- DVD cover
- Genre: Drama
- Based on: An idea by Victoria Wood
- Written by: Peter Bowker
- Directed by: Jonny Campbell
- Starring: Daniel Rigby; Bryan Dick; Victoria Wood; Reece Shearsmith; Jim Moir; Emer Kenny; Hannah Steele;
- Music by: Ilan Eshkeri
- Country of origin: United Kingdom
- Original language: English

Production
- Executive producers: Piers Wenger; Beth Willis; Victoria Wood;
- Producer: Tim Bricknell
- Cinematography: Tony Slater Ling
- Editor: Jamie Pearson
- Running time: 89 minutes
- Production companies: BBC Wales; Blue Door Adventures;

Original release
- Network: BBC Two
- Release: 1 January 2011

= Eric and Ernie =

2011 British television film by Jonny Campbell

Eric and Ernie is a 2011 British television drama film based on the early career of the British comic double-act Morecambe and Wise. The film was produced by BBC Wales, completed in 2010, and premiered on BBC Two on 1 January 2011. It was watched by 6.65 million viewers. Since then, it has been repeated several times on Gold.

==Plotline==
Several years before World War II, Ernie Wiseman, a precocious and confident child performer, is signed up by influential impresario Jack Hylton. In Morecambe, pushy stage mother Sadie Bartholomew drags her slightly reluctant son Eric, an eccentric dancer, from one audition to the next until he too is employed by Hylton. At first glance the boys do not initially get on but Sadie sees a way to use their cross-talk to form a bantering double act, originally known as Bartholomew and Wise. But as time goes on, Sadie comes to the conclusion that their name is stopping them from getting noticed, so after reading the local newspaper, The Morecambe Visitor, she suggests that they should change their name to Morecambe and Wise.

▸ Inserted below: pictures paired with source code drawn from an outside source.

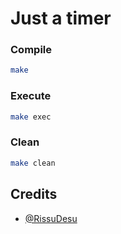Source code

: # Just a timer
### Compile
```sh
make
```

### Execute
```sh
make exec
```

### Clean
```sh
make clean
```

## Credits
- [@RissuDesu](https://github.com/rsuntk)
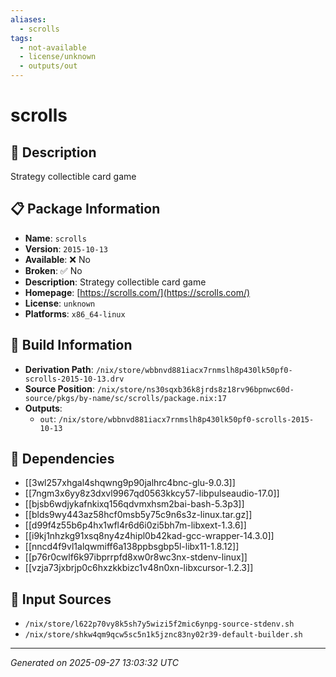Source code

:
 ```yaml
---
aliases:
  - scrolls
tags:
  - not-available
  - license/unknown
  - outputs/out
---
```


# scrolls

## 📝 Description

Strategy collectible card game

## 📋 Package Information

- **Name**: `scrolls`
- **Version**: `2015-10-13`
- **Available**: ❌ No
- **Broken**: ✅ No
- **Description**: Strategy collectible card game
- **Homepage**: [https://scrolls.com/](https://scrolls.com/)
- **License**: `unknown`
- **Platforms**: `x86_64-linux`

## 🔧 Build Information

- **Derivation Path**: `/nix/store/wbbnvd881iacx7rnmslh8p430lk50pf0-scrolls-2015-10-13.drv`
- **Source Position**: `/nix/store/ns30sqxb36k8jrds8z18rv96bpnwc60d-source/pkgs/by-name/sc/scrolls/package.nix:17`
- **Outputs**:
  - `out`:  `/nix/store/wbbnvd881iacx7rnmslh8p430lk50pf0-scrolls-2015-10-13`

## 🔗 Dependencies

- [[3wl257xhgal4shqwng9p90jalhrc4bnc-glu-9.0.3]]
- [[7ngm3x6yy8z3dxvl9967qd0563kkcy57-libpulseaudio-17.0]]
- [[bjsb6wdjykafnkixq156qdvmxhsm2bai-bash-5.3p3]]
- [[blds9wy443az58hcf0msb5y75c9n6s3z-linux.tar.gz]]
- [[d99f4z55b6p4hx1wfl4r6d6i0zi5bh7m-libxext-1.3.6]]
- [[i9kj1nhzkg91xsq8ny4z4hipl0b42kad-gcc-wrapper-14.3.0]]
- [[nncd4f9vl1alqwmiff6a138ppbsgbp5l-libx11-1.8.12]]
- [[p76r0cwlf6k97ibprrpfd8xw0r8wc3nx-stdenv-linux]]
- [[vzja73jxbrjp0c6hxzkkbizc1v48n0xn-libxcursor-1.2.3]]

## 📁 Input Sources

- `/nix/store/l622p70vy8k5sh7y5wizi5f2mic6ynpg-source-stdenv.sh`
- `/nix/store/shkw4qm9qcw5sc5n1k5jznc83ny02r39-default-builder.sh`

---
*Generated on 2025-09-27 13:03:32 UTC*
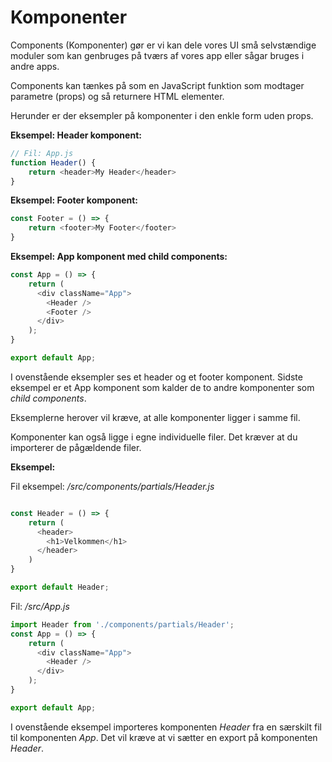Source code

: # Komponenter 

Components (Komponenter) gør er vi kan dele vores UI små selvstændige moduler som kan genbruges på tværs af vores app eller sågar bruges i andre apps.

Components kan tænkes på som en JavaScript funktion som modtager parametre (props) og så returnere HTML elementer.

Herunder er der eksempler på komponenter i den enkle form uden props.

**Eksempel: Header komponent:**
```js
// Fil: App.js
function Header() {
    return <header>My Header</header>
}
```
**Eksempel: Footer komponent:**
```js
const Footer = () => {
    return <footer>My Footer</footer>
}
```
**Eksempel: App komponent med child components:**
```js
const App = () => {
    return (
      <div className="App">
        <Header />
        <Footer />
      </div>
    );
}

export default App;
```
I ovenstående eksempler ses et header og et footer komponent. Sidste eksempel er et App komponent som kalder de to andre komponenter som *child components*. 

Eksemplerne herover vil kræve, at alle komponenter ligger i samme fil.

Komponenter kan også ligge i egne individuelle filer. Det kræver at du importerer de pågældende filer.

**Eksempel:**

Fil eksempel: */src/components/partials/Header.js*
```js

const Header = () => {
    return (
      <header>
        <h1>Velkommen</h1>
      </header>
    )  
}

export default Header;
```
Fil: */src/App.js*
```js
import Header from './components/partials/Header';
const App = () => {
    return (
      <div className="App">
        <Header />
      </div>
    );
}

export default App;
```
I ovenstående eksempel importeres komponenten *Header* fra en særskilt fil til komponenten *App*. Det vil kræve at vi sætter en export på komponenten *Header*.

After war service, they become successful on stage and on radio; but their attempt to crack the new medium of television is a disaster because they have been forced to accept a script which will make their Northernness acceptable to Southern viewers. As a result, the duo go their own ways and split up. However, Sadie knows that their formula will work and pushes Eric, now married to dancer Joan, into contacting Ernie, who is married to dancer Doreen. They decide to reform, and to completely rewrite their own act that would become one of the most successful performing duos ever in British comedy.

==Cast==
In credits order:

- Victoria Wood as Sadie Bartholomew, Eric's mother
- Daniel Rigby as Eric Morecambe
- Bryan Dick as Ernie Wise
- Jim Moir as George Bartholomew, Eric's father
- Reece Shearsmith as Harry Wiseman, Ernie's father
- Emer Kenny as Joan Bartlett, Eric's wife
- Hannah Steele as Doreen Blythe, Ernie's wife
- Josh Benson as Little Ernie
- Thomas Atkinson as Little Eric
- Thomas Aldersley as club MC
- Ted Robbins as Jack Hylton
- Jonah Lees as young Eric
- Harry McEntire as young Ernie
- Ria Jones as boarding house landlady
- Pam Shaw as Lily
- Esmé Bianco as naked showgirl

==Filming locations==
Amongst the locations used for filming include:
- Stockport Plaza and New Mills Art Theatre for the various theatre interior shots
- O2 Apollo Manchester as Shepherd's Bush Empire for the filming of their first TV series Running Wild (1954 TV series)
- Stockport for the various outdoor shots
- Stockport Air Raid Shelters
- Morecambe
- Morecambe Winter Gardens where Ernie performed his solo tap dance routines
- East Lancashire Railway
- Victoria Baths
- Freemasons Hall Manchester

==Awards==
Daniel Rigby won the BAFTA TV Award for Best Actor at the 2011 BAFTAs for his performance as Eric Morecambe.